This is because you can only concatenate strings with other strings, which may be new behavior for you if you’re coming from a language like JavaScript, which attempts to do implicit type conversion.

Concatenating With .Join()

There is another, more powerful, way to join strings together: the join() method.

The common use case here is when you have an iterable—like a list—made up of strings, and you want to combine those strings into a single string. Like .split(), .join() is a string instance method. If all of your strings are in an iterable, which one do you call .join() on?

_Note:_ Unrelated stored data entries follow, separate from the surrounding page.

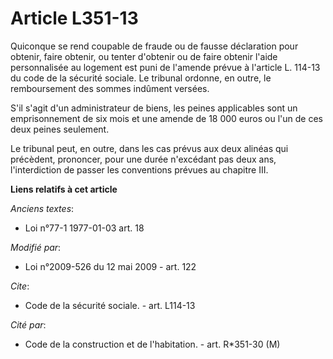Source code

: # Article L351-13

Quiconque se rend coupable de fraude ou de fausse déclaration pour obtenir, faire obtenir, ou tenter d'obtenir ou de faire
obtenir l'aide personnalisée au logement est puni de l'amende prévue à l'article L. 114-13 du code de la sécurité sociale. Le
tribunal ordonne, en outre, le remboursement des sommes indûment versées.

S'il s'agit d'un administrateur de biens, les peines applicables sont un emprisonnement de six mois et une amende de 18 000
euros ou l'un de ces deux peines seulement. 

Le tribunal peut, en outre, dans les cas prévus aux deux alinéas qui précèdent, prononcer, pour une durée n'excédant pas deux
ans, l'interdiction de passer les conventions prévues au chapitre III.

**Liens relatifs à cet article**

_Anciens textes_:

  - Loi n°77-1 1977-01-03 art. 18

_Modifié par_:

  - Loi n°2009-526 du 12 mai 2009 - art. 122

_Cite_:

  - Code de la sécurité sociale. - art. L114-13

_Cité par_:

  - Code de la construction et de l'habitation. - art. R*351-30 (M)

This is a bit of a trick question. Remember that when you use .split(), you call it on the string or character you want to split on. The opposite operation is .join(), so you call it on the string or character you want to use to join your iterable of strings together:

>>>
>>> strings = ['do', 're', 'mi']
>>> ','.join(strings)
'do,re,mi'

Here, we join each element of the strings list with a comma (,) and call .join() on it rather than the strings list.

How could you make the output text more readable?

One thing you could do is add spacing:

>>>
>>> strings = ['do', 're', 'mi']
>>> ', '.join(strings)
'do, re, mi'

By doing nothing more than adding a space to our join string, we’ve vastly improved the readability of our output. This is something you should always keep in mind when joining strings for human readability.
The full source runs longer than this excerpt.